# Is this valuable??????



## bricycle (Jan 22, 2019)

https://www.ebay.com/itm/192799984121


----------



## bikiba (Jan 22, 2019)

2 seat *special *version and the spare tire on the back to take on those Rajasthan roads... i think he is undervalued


----------



## MotoMagz (Jan 22, 2019)

bricycle said:


> https://www.ebay.com/itm/192799984121



https://thecabe.com/forum/threads/brights-special-edition-tricycle.145742/


----------



## PfishB (Jan 22, 2019)

Almost cried laughing.   Thanks, I needed that.


----------



## 49autocycledeluxe (Jan 22, 2019)

everything that seller has is valuable


----------



## bricycle (Jan 22, 2019)

PfishB said:


> Almost cried laughing.   Thanks, I needed that.



Welcome to our group!


----------



## OhioJones (Jan 22, 2019)

Pretty neat if I may say so. Had me at the original price of 6k. 4K makes me feel as if it is cheap and unimportant. Shame.


----------



## Flat Tire (Jan 22, 2019)

Doesn't look valuable to me, what a stupid question


----------



## Frank and Pam Skid Kings (Jan 22, 2019)

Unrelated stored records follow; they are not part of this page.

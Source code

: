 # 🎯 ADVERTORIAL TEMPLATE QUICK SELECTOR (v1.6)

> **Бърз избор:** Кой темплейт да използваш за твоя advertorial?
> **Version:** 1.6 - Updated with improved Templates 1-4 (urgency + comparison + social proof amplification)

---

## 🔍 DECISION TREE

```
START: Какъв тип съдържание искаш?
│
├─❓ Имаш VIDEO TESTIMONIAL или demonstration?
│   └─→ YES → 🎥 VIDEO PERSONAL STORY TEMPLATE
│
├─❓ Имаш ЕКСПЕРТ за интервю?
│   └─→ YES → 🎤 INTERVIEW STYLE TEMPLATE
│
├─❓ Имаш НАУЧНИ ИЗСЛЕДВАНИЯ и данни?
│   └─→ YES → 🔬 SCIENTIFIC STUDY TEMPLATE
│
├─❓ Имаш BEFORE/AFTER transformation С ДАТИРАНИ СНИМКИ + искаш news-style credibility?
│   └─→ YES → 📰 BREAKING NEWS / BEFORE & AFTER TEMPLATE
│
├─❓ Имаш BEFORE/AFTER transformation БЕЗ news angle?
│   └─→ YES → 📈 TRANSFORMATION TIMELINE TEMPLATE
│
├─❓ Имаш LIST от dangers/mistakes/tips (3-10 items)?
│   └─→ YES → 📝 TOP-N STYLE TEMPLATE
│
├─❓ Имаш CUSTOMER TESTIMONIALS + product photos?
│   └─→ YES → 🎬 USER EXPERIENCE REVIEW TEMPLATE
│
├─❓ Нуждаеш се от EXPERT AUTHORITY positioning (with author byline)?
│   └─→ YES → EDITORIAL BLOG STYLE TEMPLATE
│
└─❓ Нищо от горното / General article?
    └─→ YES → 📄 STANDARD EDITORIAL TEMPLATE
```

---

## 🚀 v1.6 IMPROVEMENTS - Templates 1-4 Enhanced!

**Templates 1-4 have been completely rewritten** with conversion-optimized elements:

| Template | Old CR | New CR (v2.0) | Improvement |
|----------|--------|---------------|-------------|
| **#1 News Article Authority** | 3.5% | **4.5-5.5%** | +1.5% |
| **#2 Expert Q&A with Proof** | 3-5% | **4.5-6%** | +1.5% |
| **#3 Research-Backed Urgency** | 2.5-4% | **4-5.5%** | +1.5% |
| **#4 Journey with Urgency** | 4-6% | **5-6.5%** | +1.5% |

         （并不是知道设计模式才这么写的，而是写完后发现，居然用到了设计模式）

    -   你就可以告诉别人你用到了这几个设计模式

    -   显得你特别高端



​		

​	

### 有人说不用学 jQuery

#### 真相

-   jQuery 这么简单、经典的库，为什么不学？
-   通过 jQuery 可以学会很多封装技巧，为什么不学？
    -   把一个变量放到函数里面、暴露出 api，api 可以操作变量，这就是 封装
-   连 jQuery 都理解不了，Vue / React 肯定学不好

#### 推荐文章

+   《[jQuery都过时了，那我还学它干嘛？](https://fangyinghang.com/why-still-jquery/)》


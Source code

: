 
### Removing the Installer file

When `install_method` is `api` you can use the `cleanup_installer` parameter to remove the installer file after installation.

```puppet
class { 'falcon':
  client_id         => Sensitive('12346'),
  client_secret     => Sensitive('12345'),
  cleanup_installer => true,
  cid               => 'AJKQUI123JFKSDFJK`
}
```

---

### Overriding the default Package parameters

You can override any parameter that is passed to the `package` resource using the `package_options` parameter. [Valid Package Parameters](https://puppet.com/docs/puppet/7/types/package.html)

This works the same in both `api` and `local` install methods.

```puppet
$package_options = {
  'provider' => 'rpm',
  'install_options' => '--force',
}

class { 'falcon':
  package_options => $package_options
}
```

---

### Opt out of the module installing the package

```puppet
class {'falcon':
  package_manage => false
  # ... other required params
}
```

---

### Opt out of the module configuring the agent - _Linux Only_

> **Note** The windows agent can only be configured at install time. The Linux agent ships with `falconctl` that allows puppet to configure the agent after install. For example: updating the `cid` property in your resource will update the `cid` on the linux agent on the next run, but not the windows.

If I can't ride it, I draw the line even if it's really rare no matter what the price is. Having said that i'll buy anything for fifty bucks, but thats different.


----------



## Sven (Jan 23, 2019)

Such a deal....Free shipping from India!!  It's $3951.40 over what I willing to pay


----------



## Junkman Bob (Jan 23, 2019)

I wish he had 2 at that price ..... I would give the other to my therapist.


----------



## PfishB (Jan 23, 2019)

bricycle said:


> Welcome to our group!




Thanks!  Easing my way in, and enjoying it.

B


----------



## bikejunk (Jan 23, 2019)

Well he has a 95% seller rating he cant be all bad .....


----------



## vincev (Jan 23, 2019)

I bought a plane ticket.i want it.


----------



## catfish (Jan 23, 2019)

No


----------



## mrg (Jan 25, 2019)

Is it just me or is that really Ugly! ? ( a couple hundred $ maybe? ) and 95 is a really bad seller rating, funny one of his negative feedbacks said ne had a Dirty Tongue amoung many others.


----------